== Segment start ==

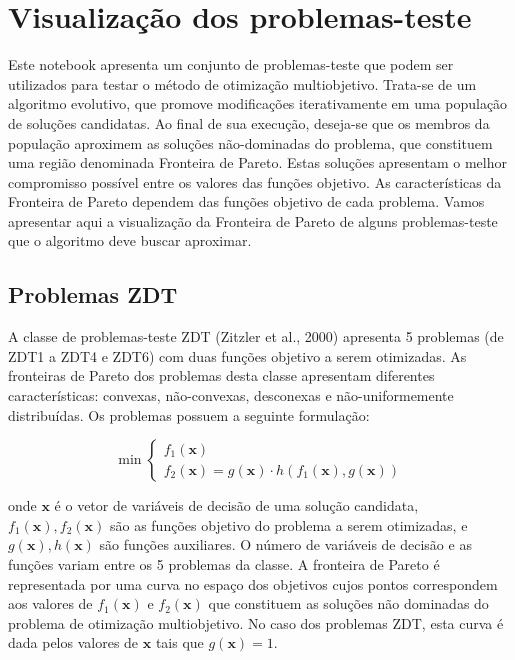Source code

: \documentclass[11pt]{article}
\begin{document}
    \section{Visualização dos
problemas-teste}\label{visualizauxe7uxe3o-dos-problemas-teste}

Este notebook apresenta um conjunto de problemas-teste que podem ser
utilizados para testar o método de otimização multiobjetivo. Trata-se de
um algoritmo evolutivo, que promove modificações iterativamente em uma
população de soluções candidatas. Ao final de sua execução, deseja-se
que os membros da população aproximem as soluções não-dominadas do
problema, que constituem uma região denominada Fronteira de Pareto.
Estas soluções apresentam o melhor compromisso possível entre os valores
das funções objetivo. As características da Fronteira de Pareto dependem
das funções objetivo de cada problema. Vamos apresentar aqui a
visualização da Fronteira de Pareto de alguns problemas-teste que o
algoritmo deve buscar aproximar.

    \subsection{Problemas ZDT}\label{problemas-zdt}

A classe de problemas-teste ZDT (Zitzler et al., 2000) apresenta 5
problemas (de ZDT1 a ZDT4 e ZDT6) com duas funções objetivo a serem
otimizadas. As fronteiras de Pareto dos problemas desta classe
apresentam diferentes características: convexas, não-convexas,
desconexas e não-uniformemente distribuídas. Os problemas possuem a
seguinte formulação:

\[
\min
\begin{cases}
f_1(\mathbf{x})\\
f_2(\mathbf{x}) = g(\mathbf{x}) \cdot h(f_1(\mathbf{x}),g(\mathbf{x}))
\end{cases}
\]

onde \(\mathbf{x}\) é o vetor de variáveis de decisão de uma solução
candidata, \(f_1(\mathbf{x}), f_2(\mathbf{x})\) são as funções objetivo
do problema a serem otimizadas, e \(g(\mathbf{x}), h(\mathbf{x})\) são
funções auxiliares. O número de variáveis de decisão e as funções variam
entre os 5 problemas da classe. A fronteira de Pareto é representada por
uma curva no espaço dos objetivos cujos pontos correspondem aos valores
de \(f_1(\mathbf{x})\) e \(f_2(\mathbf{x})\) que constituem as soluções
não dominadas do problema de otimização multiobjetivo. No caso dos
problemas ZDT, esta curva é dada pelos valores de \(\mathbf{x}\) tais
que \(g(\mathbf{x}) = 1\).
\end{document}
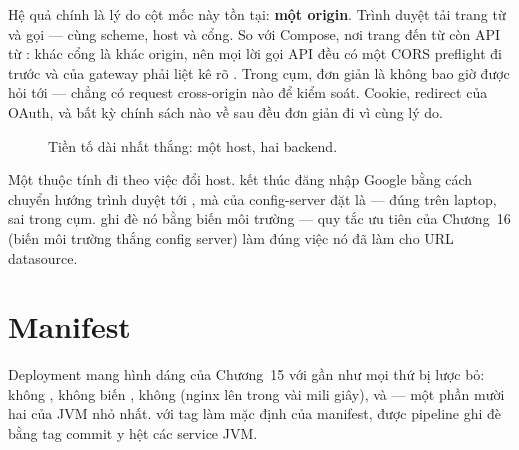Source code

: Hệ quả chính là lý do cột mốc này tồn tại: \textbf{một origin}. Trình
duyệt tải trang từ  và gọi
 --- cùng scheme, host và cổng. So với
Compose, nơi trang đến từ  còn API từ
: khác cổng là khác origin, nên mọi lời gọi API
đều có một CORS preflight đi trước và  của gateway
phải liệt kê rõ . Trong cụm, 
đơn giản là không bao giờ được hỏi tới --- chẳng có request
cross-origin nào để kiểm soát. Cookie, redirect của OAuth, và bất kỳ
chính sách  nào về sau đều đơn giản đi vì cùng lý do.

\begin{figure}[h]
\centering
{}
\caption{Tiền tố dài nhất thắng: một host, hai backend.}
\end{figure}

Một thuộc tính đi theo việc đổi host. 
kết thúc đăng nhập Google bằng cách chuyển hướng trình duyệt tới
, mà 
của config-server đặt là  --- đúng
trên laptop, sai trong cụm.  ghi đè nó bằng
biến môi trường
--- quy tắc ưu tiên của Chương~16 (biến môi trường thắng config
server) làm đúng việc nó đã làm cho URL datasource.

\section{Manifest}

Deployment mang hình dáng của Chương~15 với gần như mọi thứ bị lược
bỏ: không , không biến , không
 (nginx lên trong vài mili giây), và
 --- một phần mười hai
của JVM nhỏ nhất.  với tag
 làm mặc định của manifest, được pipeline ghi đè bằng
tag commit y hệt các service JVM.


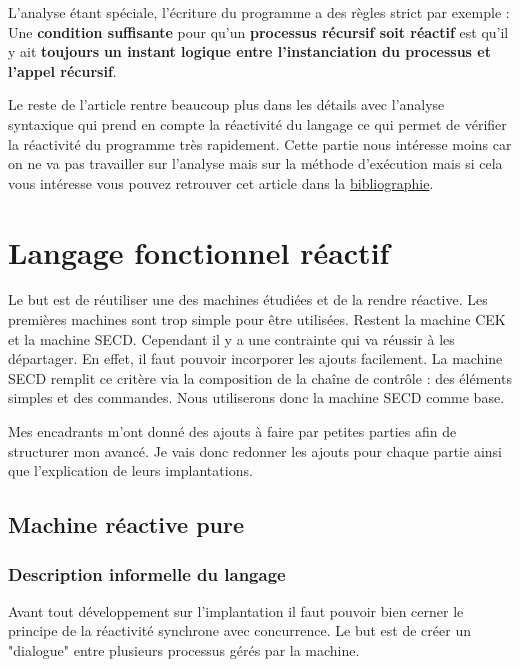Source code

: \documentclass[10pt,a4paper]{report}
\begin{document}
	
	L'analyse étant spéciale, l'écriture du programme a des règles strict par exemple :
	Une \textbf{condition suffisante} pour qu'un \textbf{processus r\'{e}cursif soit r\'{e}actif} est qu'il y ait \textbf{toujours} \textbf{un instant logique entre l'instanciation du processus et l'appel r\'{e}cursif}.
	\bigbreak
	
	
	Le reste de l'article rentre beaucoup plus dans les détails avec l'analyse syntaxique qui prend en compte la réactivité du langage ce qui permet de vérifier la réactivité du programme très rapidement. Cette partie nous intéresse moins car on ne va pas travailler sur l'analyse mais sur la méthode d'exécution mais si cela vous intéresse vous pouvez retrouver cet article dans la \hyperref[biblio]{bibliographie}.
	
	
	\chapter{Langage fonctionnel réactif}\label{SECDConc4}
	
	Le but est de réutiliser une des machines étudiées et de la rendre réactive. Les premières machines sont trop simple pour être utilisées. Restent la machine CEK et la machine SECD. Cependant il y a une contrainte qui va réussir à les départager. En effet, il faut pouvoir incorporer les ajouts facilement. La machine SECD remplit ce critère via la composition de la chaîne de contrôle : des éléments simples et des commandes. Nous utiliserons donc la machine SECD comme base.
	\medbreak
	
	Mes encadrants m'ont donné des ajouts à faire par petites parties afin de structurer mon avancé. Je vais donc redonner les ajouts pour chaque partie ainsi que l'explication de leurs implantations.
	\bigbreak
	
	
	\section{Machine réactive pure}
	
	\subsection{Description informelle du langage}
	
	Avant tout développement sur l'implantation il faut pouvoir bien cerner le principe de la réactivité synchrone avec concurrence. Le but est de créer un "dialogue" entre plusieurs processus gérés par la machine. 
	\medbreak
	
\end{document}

== Segment end ==

- **YOUR OBJECTIVE**
The material must be returned exactly, with its pictures omitted.

- **RESPONSE TO THIS TASK**
Source code

: \documentclass[11pt]{article}
\begin{document}
    \section{Visualização dos
problemas-teste}\label{visualizauxe7uxe3o-dos-problemas-teste}

Este notebook apresenta um conjunto de problemas-teste que podem ser
utilizados para testar o método de otimização multiobjetivo. Trata-se de
um algoritmo evolutivo, que promove modificações iterativamente em uma
população de soluções candidatas. Ao final de sua execução, deseja-se
que os membros da população aproximem as soluções não-dominadas do
problema, que constituem uma região denominada Fronteira de Pareto.
Estas soluções apresentam o melhor compromisso possível entre os valores
das funções objetivo. As características da Fronteira de Pareto dependem
das funções objetivo de cada problema. Vamos apresentar aqui a
visualização da Fronteira de Pareto de alguns problemas-teste que o
algoritmo deve buscar aproximar.

    \subsection{Problemas ZDT}\label{problemas-zdt}

A classe de problemas-teste ZDT (Zitzler et al., 2000) apresenta 5
problemas (de ZDT1 a ZDT4 e ZDT6) com duas funções objetivo a serem
otimizadas. As fronteiras de Pareto dos problemas desta classe
apresentam diferentes características: convexas, não-convexas,
desconexas e não-uniformemente distribuídas. Os problemas possuem a
seguinte formulação:

\[
\min
\begin{cases}
f_1(\mathbf{x})\\
f_2(\mathbf{x}) = g(\mathbf{x}) \cdot h(f_1(\mathbf{x}),g(\mathbf{x}))
\end{cases}
\]

onde \(\mathbf{x}\) é o vetor de variáveis de decisão de uma solução
candidata, \(f_1(\mathbf{x}), f_2(\mathbf{x})\) são as funções objetivo
do problema a serem otimizadas, e \(g(\mathbf{x}), h(\mathbf{x})\) são
funções auxiliares. O número de variáveis de decisão e as funções variam
entre os 5 problemas da classe. A fronteira de Pareto é representada por
uma curva no espaço dos objetivos cujos pontos correspondem aos valores
de \(f_1(\mathbf{x})\) e \(f_2(\mathbf{x})\) que constituem as soluções
não dominadas do problema de otimização multiobjetivo. No caso dos
problemas ZDT, esta curva é dada pelos valores de \(\mathbf{x}\) tais
que \(g(\mathbf{x}) = 1\).
\end{document}
Source code

: Hệ quả chính là lý do cột mốc này tồn tại: \textbf{một origin}. Trình
duyệt tải trang từ  và gọi
 --- cùng scheme, host và cổng. So với
Compose, nơi trang đến từ  còn API từ
: khác cổng là khác origin, nên mọi lời gọi API
đều có một CORS preflight đi trước và  của gateway
phải liệt kê rõ . Trong cụm, 
đơn giản là không bao giờ được hỏi tới --- chẳng có request
cross-origin nào để kiểm soát. Cookie, redirect của OAuth, và bất kỳ
chính sách  nào về sau đều đơn giản đi vì cùng lý do.

\begin{figure}[h]
\centering
{}
\caption{Tiền tố dài nhất thắng: một host, hai backend.}
\end{figure}

Một thuộc tính đi theo việc đổi host. 
kết thúc đăng nhập Google bằng cách chuyển hướng trình duyệt tới
, mà 
của config-server đặt là  --- đúng
trên laptop, sai trong cụm.  ghi đè nó bằng
biến môi trường
--- quy tắc ưu tiên của Chương~16 (biến môi trường thắng config
server) làm đúng việc nó đã làm cho URL datasource.

\section{Manifest}

Deployment mang hình dáng của Chương~15 với gần như mọi thứ bị lược
bỏ: không , không biến , không
 (nginx lên trong vài mili giây), và
 --- một phần mười hai
của JVM nhỏ nhất.  với tag
 làm mặc định của manifest, được pipeline ghi đè bằng
tag commit y hệt các service JVM.


Source code

: \documentclass[10pt,a4paper]{report}
\begin{document}
	
	L'analyse étant spéciale, l'écriture du programme a des règles strict par exemple :
	Une \textbf{condition suffisante} pour qu'un \textbf{processus r\'{e}cursif soit r\'{e}actif} est qu'il y ait \textbf{toujours} \textbf{un instant logique entre l'instanciation du processus et l'appel r\'{e}cursif}.
	\bigbreak
	
	
	Le reste de l'article rentre beaucoup plus dans les détails avec l'analyse syntaxique qui prend en compte la réactivité du langage ce qui permet de vérifier la réactivité du programme très rapidement. Cette partie nous intéresse moins car on ne va pas travailler sur l'analyse mais sur la méthode d'exécution mais si cela vous intéresse vous pouvez retrouver cet article dans la \hyperref[biblio]{bibliographie}.
	
	
	\chapter{Langage fonctionnel réactif}\label{SECDConc4}
	
	Le but est de réutiliser une des machines étudiées et de la rendre réactive. Les premières machines sont trop simple pour être utilisées. Restent la machine CEK et la machine SECD. Cependant il y a une contrainte qui va réussir à les départager. En effet, il faut pouvoir incorporer les ajouts facilement. La machine SECD remplit ce critère via la composition de la chaîne de contrôle : des éléments simples et des commandes. Nous utiliserons donc la machine SECD comme base.
	\medbreak
	
	Mes encadrants m'ont donné des ajouts à faire par petites parties afin de structurer mon avancé. Je vais donc redonner les ajouts pour chaque partie ainsi que l'explication de leurs implantations.
	\bigbreak
	
	
	\section{Machine réactive pure}
	
	\subsection{Description informelle du langage}
	
	Avant tout développement sur l'implantation il faut pouvoir bien cerner le principe de la réactivité synchrone avec concurrence. Le but est de créer un "dialogue" entre plusieurs processus gérés par la machine. 
	\medbreak
	
\end{document}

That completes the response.